(Source records)
——————————
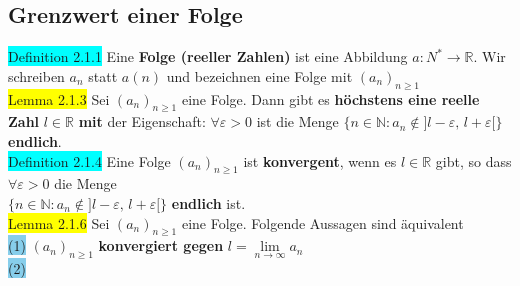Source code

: \documentclass[landscape, 10pt]{article}
\newcommand{\R}{\mathbb{R}}
\newcommand{\N}{\mathbb{N}}
\begin{document}
\begin{multicols}{3}
       \subsection{Grenzwert einer Folge}
              \colorbox{cyan}{Definition 2.1.1} 
                     Eine \textbf{Folge (reeller Zahlen)} ist 
                     eine Abbildung \textcolor{NavyBlue}{
                     $a:N^{*}\longrightarrow\R$}. 
                     Wir schreiben \textcolor{NavyBlue}{$a_n$} 
                     statt \textcolor{NavyBlue}{$a(n)$} und 
                     bezeichnen eine Folge mit 
                     \textcolor{NavyBlue}{$(a_n)_{n\geqslant 1}$}\\
              \colorbox{yellow}{Lemma 2.1.3} 
                     Sei \textcolor{NavyBlue}{$(a_n)_{n\geqslant 1}$} eine 
                     Folge. Dann gibt es 
                     \textbf{höchstens eine reelle Zahl} 
                     \textcolor{NavyBlue}{$l\in\R$} 
                     \textbf{mit} der Eigenschaft: 
                     \textcolor{NavyBlue}{$\forall\varepsilon >0$} 
                     ist die Menge 
                     \textcolor{NavyBlue}{
                     $\{n\in\N:a_n\notin ]l-\varepsilon,\,l+\varepsilon[\}$} 
                     \textbf{endlich}.\\
              \colorbox{cyan}{Definition 2.1.4} 
                     Eine Folge \textcolor{NavyBlue}{
                     $(a_n)_{n\geqslant 1}$} ist 
                     \textbf{konvergent}, wenn es 
                     \textcolor{NavyBlue}{$l\in\R$} 
                     gibt, so dass 
                     \textcolor{NavyBlue}{$\forall\varepsilon >0$} die Menge\\ 
                     \textcolor{NavyBlue}{
                     $\{n\in\N:a_n\notin ]l-\varepsilon,\, l+\varepsilon[\}$} 
                     \textbf{endlich} ist.\\
              \colorbox{yellow}{Lemma 2.1.6} 
                     Sei \textcolor{NavyBlue}{
                     $(a_n)_{n\geqslant 1}$} eine Folge. 
                     Folgende Aussagen sind äquivalent\\
                     \colorbox{SkyBlue}{(1)} 
                            \textcolor{NavyBlue}{$(a_n)_{n\geqslant 1}$} 
                            \textbf{konvergiert gegen} 
                            \textcolor{NavyBlue}{$l=\lim\limits_{n\to\infty}a_n$}\\
                     \quad\colorbox{SkyBlue}{(2)} 
                            \textcolor{NavyBlue}{
}
\end{multicols}
\end{document}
——————————
> [What is expected]
Please return all lines above in which the string "colorbox" is found.

> [Response box]
              \colorbox{cyan}{Definition 2.1.1} 
              \colorbox{yellow}{Lemma 2.1.3} 
              \colorbox{cyan}{Definition 2.1.4} 
              \colorbox{yellow}{Lemma 2.1.6} 
                     \colorbox{SkyBlue}{(1)} 
                     \quad\colorbox{SkyBlue}{(2)} 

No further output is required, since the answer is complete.